Start at the top of the records and, please, print each line exactly through the line that contains "the learning problem, which", leaving out all pictures.

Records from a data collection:
________________

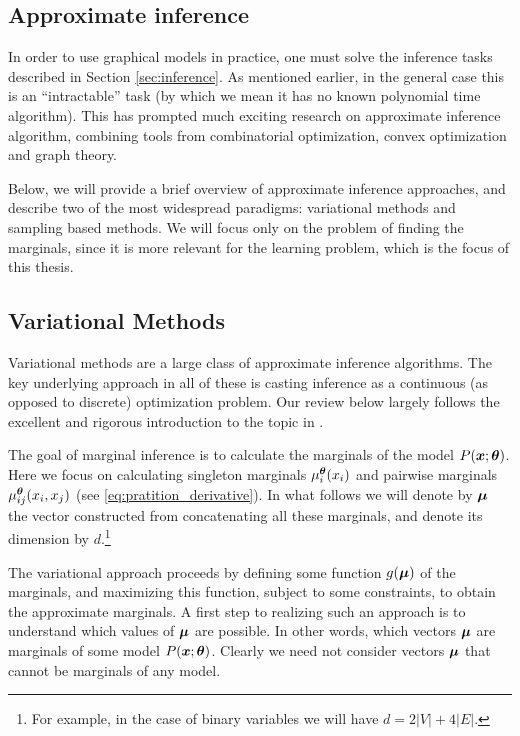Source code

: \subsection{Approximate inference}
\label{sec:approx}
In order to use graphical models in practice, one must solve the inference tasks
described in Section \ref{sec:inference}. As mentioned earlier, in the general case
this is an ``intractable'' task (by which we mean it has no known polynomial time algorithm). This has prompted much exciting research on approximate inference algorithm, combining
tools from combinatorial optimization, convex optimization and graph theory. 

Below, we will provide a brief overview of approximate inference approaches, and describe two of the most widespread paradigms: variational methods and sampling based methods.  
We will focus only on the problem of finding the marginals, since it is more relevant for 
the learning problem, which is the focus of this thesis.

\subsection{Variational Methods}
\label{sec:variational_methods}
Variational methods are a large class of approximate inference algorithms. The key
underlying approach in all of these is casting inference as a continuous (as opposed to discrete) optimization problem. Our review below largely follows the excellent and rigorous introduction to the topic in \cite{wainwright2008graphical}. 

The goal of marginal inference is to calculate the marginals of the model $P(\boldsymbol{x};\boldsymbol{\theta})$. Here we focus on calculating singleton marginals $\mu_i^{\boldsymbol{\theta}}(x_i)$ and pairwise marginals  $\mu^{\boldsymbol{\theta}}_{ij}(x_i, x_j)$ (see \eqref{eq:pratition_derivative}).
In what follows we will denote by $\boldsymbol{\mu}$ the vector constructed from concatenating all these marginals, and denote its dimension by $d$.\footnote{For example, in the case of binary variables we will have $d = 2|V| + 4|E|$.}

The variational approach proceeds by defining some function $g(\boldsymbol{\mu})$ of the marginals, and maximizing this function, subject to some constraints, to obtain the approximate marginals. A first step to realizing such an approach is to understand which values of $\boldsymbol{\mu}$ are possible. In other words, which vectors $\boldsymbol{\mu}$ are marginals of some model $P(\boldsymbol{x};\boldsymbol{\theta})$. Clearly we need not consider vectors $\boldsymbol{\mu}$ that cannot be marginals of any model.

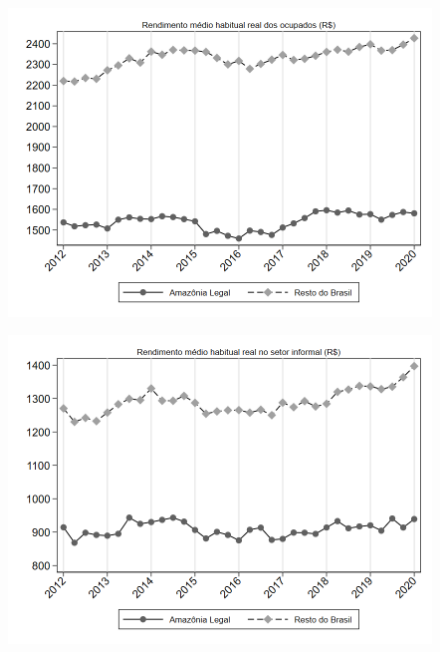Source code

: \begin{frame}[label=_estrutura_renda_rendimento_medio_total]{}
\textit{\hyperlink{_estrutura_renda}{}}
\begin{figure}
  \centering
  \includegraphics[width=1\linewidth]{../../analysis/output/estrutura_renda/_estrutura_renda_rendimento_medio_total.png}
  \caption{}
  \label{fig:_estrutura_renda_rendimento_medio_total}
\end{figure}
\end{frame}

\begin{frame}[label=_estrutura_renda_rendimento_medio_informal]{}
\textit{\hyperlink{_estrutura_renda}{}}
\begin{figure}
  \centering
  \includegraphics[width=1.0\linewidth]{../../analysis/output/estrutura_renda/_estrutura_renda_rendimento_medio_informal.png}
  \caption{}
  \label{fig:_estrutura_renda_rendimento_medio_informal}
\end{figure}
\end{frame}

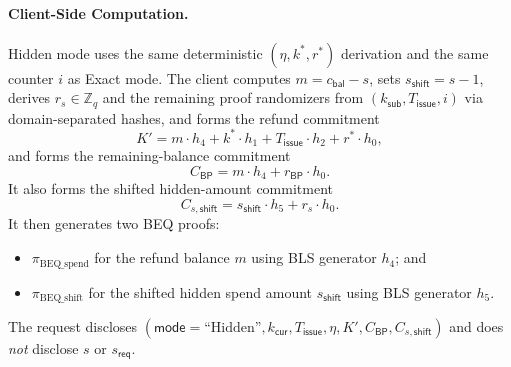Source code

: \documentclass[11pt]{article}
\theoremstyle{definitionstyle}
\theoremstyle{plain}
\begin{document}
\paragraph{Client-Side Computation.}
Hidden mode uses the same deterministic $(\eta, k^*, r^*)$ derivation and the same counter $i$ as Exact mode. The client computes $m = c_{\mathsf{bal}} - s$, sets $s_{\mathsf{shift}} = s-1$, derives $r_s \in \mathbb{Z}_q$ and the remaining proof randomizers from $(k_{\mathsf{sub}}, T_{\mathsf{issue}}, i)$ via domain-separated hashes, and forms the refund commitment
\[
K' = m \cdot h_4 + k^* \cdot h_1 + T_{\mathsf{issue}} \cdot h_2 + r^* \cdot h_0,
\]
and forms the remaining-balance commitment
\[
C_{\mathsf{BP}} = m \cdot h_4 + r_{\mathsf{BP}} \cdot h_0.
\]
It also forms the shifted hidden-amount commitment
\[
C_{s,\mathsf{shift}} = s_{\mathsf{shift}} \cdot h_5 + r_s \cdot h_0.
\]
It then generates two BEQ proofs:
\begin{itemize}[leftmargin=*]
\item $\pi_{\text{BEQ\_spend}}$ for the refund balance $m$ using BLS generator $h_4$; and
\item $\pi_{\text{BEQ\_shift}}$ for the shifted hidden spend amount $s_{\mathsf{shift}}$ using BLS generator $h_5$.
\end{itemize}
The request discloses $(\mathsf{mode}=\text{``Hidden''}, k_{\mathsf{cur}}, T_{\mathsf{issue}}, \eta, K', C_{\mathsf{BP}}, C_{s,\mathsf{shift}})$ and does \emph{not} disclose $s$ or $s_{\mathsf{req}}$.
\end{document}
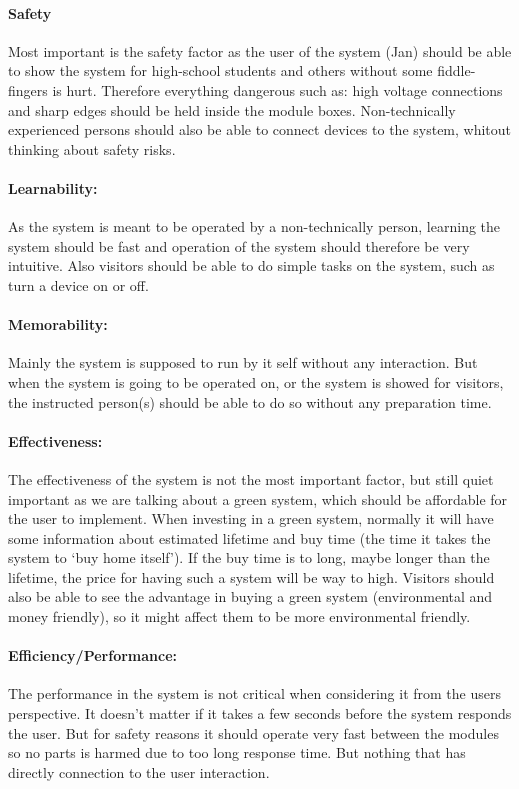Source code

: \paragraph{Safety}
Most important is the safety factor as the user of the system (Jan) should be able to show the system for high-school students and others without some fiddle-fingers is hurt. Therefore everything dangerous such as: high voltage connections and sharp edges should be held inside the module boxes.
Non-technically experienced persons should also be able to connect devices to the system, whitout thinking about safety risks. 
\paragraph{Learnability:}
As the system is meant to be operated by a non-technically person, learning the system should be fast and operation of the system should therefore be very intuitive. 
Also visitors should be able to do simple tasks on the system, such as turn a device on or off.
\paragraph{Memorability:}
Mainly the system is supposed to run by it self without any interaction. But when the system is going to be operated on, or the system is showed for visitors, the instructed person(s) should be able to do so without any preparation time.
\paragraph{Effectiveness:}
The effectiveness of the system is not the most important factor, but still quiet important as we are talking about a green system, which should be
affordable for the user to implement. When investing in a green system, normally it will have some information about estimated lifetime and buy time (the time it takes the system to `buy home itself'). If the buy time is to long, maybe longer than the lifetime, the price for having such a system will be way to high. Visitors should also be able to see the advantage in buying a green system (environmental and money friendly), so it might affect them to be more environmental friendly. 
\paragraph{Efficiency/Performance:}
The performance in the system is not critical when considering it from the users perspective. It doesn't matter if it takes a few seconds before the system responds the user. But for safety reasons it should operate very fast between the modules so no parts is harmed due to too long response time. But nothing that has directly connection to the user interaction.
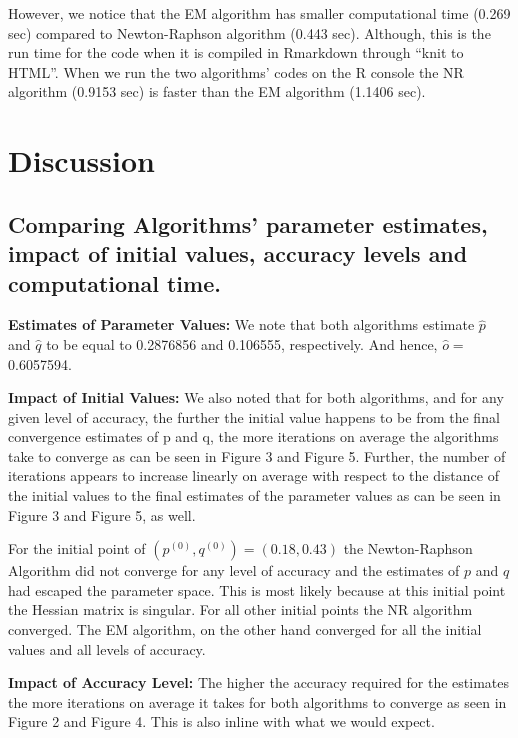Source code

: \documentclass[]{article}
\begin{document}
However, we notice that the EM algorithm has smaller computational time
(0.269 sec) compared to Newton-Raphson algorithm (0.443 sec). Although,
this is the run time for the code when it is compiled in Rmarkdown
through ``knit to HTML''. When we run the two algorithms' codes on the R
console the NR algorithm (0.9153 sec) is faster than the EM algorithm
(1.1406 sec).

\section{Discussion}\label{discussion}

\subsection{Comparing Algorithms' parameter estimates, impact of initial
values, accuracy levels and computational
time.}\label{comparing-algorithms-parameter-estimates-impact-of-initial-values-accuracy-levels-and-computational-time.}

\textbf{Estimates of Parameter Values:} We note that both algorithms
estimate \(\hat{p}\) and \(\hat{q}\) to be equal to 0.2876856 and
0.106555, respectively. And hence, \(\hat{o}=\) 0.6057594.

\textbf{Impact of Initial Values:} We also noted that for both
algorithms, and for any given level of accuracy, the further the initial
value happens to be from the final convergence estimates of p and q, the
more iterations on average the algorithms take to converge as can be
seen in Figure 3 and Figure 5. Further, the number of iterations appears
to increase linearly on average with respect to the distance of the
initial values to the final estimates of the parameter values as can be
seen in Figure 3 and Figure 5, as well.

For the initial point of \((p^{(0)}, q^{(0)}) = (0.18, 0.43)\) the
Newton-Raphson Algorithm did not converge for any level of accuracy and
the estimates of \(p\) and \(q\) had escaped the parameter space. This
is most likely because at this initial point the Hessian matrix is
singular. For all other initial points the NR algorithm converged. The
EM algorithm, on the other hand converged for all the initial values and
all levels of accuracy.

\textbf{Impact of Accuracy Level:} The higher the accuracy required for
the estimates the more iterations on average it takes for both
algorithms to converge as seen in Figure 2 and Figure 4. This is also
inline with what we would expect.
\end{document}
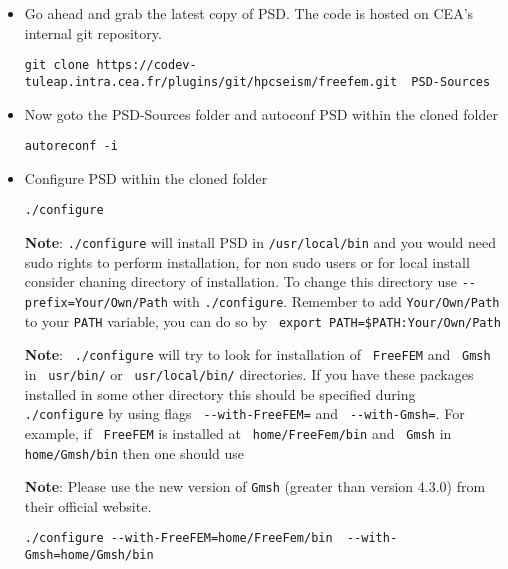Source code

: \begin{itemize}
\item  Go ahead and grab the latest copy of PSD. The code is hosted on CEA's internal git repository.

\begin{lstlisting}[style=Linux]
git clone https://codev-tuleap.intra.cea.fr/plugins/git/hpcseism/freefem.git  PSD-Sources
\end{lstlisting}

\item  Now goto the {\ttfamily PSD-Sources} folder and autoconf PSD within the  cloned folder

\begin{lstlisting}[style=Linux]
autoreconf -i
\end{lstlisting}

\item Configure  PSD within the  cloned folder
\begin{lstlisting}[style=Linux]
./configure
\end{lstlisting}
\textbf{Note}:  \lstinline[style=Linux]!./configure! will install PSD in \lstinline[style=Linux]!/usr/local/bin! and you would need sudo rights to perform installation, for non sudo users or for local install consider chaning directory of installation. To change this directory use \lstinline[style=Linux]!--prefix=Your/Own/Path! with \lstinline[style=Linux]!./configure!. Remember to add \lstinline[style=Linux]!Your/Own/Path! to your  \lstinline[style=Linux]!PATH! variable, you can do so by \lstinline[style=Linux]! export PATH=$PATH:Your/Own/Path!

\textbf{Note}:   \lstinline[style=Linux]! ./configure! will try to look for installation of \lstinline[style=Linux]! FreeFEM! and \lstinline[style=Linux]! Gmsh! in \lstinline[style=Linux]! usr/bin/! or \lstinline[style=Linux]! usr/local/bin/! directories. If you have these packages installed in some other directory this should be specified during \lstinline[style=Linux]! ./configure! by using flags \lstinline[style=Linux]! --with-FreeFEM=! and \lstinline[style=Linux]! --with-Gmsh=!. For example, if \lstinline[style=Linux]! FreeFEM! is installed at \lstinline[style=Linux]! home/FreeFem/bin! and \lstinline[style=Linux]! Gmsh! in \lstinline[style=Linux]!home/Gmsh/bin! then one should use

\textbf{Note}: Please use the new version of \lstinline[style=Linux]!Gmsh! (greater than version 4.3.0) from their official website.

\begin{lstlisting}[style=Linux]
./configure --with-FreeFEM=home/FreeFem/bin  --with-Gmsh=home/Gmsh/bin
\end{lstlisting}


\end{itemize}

________________

ANSWER SECTION:
Source code

: \subsection{Approximate inference}
\label{sec:approx}
In order to use graphical models in practice, one must solve the inference tasks
described in Section \ref{sec:inference}. As mentioned earlier, in the general case
this is an ``intractable'' task (by which we mean it has no known polynomial time algorithm). This has prompted much exciting research on approximate inference algorithm, combining
tools from combinatorial optimization, convex optimization and graph theory. 

Below, we will provide a brief overview of approximate inference approaches, and describe two of the most widespread paradigms: variational methods and sampling based methods.  
We will focus only on the problem of finding the marginals, since it is more relevant for 
the learning problem, which is the focus of this thesis.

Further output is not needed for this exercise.